Search in Rotated Sorted Array in DSA C++ - Time & Space Complexity
We want to know how fast we can find a number in a rotated sorted list.
How does the search time grow as the list gets bigger?
Analyze the time complexity of the following code snippet.
int search(vector<int>& nums, int target) {
int left = 0, right = nums.size() - 1;
while (left <= right) {
int mid = left + (right - left) / 2;
if (nums[mid] == target) return mid;
if (nums[left] <= nums[mid]) {
if (nums[left] <= target && target < nums[mid]) right = mid - 1;
else left = mid + 1;
} else {
if (nums[mid] < target && target <= nums[right]) left = mid + 1;
else right = mid - 1;
}
}
return -1;
}
This code searches for a target number in a rotated sorted array using a modified binary search.
Identify the loops, recursion, array traversals that repeat.
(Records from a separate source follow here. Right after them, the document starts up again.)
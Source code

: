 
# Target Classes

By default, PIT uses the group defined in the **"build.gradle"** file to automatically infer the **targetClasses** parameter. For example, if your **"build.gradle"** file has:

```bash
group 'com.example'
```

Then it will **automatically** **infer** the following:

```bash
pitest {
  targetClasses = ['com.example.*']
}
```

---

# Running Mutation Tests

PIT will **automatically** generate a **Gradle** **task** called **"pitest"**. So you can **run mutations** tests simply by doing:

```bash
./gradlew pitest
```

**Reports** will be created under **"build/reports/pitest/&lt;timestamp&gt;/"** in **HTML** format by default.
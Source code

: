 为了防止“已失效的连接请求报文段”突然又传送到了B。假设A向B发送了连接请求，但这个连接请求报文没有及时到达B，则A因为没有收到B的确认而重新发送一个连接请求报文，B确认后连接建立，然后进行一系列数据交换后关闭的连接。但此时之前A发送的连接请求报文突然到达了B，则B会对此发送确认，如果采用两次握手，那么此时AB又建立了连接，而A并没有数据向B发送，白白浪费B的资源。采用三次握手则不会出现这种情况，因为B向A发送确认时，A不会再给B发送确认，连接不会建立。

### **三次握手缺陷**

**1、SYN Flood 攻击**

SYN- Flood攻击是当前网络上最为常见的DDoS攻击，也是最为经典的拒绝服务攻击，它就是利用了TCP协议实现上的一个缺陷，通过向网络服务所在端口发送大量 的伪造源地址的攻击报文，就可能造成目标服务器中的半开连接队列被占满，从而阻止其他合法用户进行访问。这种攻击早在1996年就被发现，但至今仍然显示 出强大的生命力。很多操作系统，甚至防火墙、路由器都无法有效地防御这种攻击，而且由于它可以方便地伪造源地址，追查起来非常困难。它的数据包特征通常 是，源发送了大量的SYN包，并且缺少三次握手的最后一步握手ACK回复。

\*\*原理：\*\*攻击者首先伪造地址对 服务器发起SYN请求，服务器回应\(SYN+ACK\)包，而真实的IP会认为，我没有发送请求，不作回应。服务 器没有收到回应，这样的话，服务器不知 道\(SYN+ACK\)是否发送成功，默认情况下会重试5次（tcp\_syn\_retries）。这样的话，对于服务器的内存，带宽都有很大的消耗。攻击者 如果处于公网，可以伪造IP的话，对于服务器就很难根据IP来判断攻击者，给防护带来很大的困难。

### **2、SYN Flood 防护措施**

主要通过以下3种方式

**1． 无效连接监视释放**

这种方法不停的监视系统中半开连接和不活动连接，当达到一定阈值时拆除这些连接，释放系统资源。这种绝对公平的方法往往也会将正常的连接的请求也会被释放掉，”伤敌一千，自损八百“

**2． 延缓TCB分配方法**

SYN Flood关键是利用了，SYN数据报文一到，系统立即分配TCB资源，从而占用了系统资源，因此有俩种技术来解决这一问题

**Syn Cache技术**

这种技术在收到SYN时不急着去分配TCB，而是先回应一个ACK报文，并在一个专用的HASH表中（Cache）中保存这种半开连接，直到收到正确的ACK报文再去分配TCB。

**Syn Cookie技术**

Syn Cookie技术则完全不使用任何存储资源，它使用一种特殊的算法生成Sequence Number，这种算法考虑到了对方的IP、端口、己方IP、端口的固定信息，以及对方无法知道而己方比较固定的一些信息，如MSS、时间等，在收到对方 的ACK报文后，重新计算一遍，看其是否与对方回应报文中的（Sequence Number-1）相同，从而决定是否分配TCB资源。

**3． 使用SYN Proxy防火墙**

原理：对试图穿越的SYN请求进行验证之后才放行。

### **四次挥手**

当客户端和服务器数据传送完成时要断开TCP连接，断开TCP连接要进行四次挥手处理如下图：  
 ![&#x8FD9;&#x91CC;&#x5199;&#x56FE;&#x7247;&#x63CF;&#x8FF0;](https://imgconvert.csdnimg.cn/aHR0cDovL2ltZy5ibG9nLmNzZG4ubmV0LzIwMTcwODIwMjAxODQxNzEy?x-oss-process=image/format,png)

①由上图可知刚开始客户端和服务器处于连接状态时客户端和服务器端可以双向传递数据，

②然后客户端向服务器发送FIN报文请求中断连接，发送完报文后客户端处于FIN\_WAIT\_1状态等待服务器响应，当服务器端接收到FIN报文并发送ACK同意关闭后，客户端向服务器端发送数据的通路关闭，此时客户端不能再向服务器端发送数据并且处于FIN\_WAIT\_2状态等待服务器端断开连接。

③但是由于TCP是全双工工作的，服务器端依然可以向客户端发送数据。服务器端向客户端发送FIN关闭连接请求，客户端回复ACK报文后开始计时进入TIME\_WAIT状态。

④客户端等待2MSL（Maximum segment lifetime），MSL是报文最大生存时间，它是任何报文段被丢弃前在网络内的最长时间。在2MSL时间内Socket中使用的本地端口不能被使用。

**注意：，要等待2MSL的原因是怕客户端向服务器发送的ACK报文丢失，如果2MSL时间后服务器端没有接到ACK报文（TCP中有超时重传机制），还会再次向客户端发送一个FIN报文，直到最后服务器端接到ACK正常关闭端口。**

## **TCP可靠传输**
- Primary operation: The while loop that halves the search range each time.
- How many times: At most, it runs about log base 2 of n times, where n is the array size.
Each step cuts the search area roughly in half, so the number of steps grows slowly as the list grows.
| Input Size (n) | Approx. Operations |
|---|---|
| 10 | About 4 steps |
| 100 | About 7 steps |
| 1000 | About 10 steps |
Pattern observation: Doubling the input size adds only one more step to the search.
Time Complexity: O(log n)
This means the search time grows slowly, making it efficient even for large lists.
[X] Wrong: "Because the array is rotated, we must check every element, so it is O(n)."
[OK] Correct: The code cleverly uses the sorted parts to skip half the array each time, keeping the search fast.
Understanding this search shows you can adapt classic methods to tricky situations, a skill valued in problem solving.
"What if the array was not rotated but still sorted? How would the time complexity change?"